DESCRIPTION (provided by applicant): Two critical hallmarks of chronic Pseudomonas aeruginosa infection in patients with cystic fibrosis (CF) are the appearance of alginate over-producing mucoid colonies and the development of antibiotic resistance. A rapid emergence of antibiotic resistance in P. aeruginosa isolates in CF patients due to in vivo selection of strains that overproduce AmpC ¿-lactamase, an enzyme that hydrolyzes the ¿-lactams, contributes to both morbidity and mortality. Previous studies investigating the regulation of the amp genes in P. aeruginosa using genetic and molecular biological techniques led to the identification of a second ¿-lactamase, PoxB oxacillinase. We showed that the expression of both ampC and poxB are under the control of AmpR, a member of the LysR family of transcriptional regulators. We have demonstrated that AmpR is a global transcriptional regulator which regulates expression of many virulent genes that are important for establishing chronic infections. Our long-term goal is to establish the regulatory circuit that exists between the amp and pox genes and their role in the development of resistance to ¿-lactams and the establishment of chronic infection. To date, we know very little about the molecular mechanisms that govern the expression of pox operon. The experiments proposed in this grant will extend our understanding as they will focus on (1) characterizing the poxAB operon and determining if AmpR regulation is by transcriptional derepression, and (2) determining if expression of the poxAB operon is regulated by a previously uncharacterized two-component system. These analyses will provide invaluable insight into the bacterial adaptation to the onslaught of antibiotics and the immune response. It will likely lead to novel therapeutic approaches in combating the persistent P. aeruginosa infection that ultimately leads to the untimely death of CF patients.
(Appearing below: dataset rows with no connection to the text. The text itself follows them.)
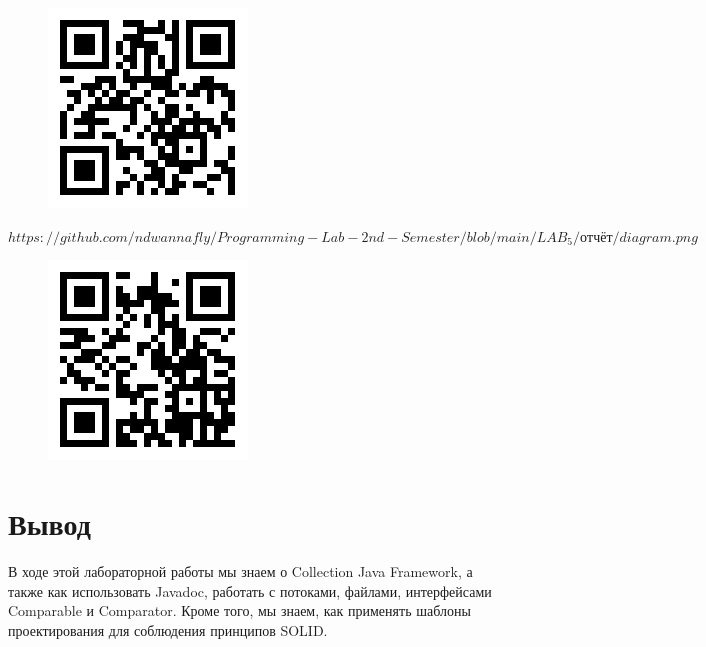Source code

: \begin{figure}[H]
\includegraphics[scale=0.8]{img/SourceCode}
\label{pic:SourceCode}
\end{figure}

\underline{$https://github.com/ndwannafly/Programming-Lab-2nd-Semester/blob/main/LAB_5/отчёт/diagram.png$}\\


\begin{figure}[H]
\includegraphics[scale=0.8]{img/QRDiagram}
\label{pic:QRDiagram}
\end{figure}

\section{Вывод}
В ходе этой лабораторной работы мы знаем о Collection Java Framework, а также как использовать Javadoc, работать с потоками, файлами, интерфейсами Comparable и Comparator. Кроме того, мы знаем, как применять шаблоны проектирования для соблюдения принципов SOLID.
描述（由申请人提供）：囊性纤维化（CF）患者慢性铜绿假单胞菌感染的两个关键特征是藻酸盐过量产生粘液样菌落的出现和抗生素耐药性的发展铜绿假单胞菌中抗生素耐药性的迅速出现。由于体内选择了过量产生 AmpC 的菌株，CF 患者中出现了分离株 ¿ -内酰胺酶，一种水解 ¿ -内酰胺，导致发病率和死亡率。之前的研究使用遗传和分子生​​物学技术研究了铜绿假单胞菌中的 amp 基因的调节，导致了第二个 ¿ -内酰胺酶、PoxB 苯唑西林酶 我们证明 ampC 和 poxB 的表达均受 AmpR 的控制，AmpR 是转录调节因子 LysR 家族的成员。这对于建立慢性感染很重要。 我们的长期目标是建立 amp 和 pox 基因之间存在的调节回路及其在抗性发展中的作用 ¿迄今为止，我们对控制 pox 操纵子表达的分子机制知之甚少，本次资助中提出的实验将扩展我们的理解，因为它们将集中于 (1) 表征 poxAB 操纵子。 (2) 确定 poxAB 操纵子的表达是否受到先前未表征的双组分系统的调节。这些分析将为细菌适应提供宝贵的见解。抗生素和免疫反应的冲击可能会带来新的治疗方法来对抗持续性铜绿假单胞菌感染，最终导致 CF 患者过早死亡。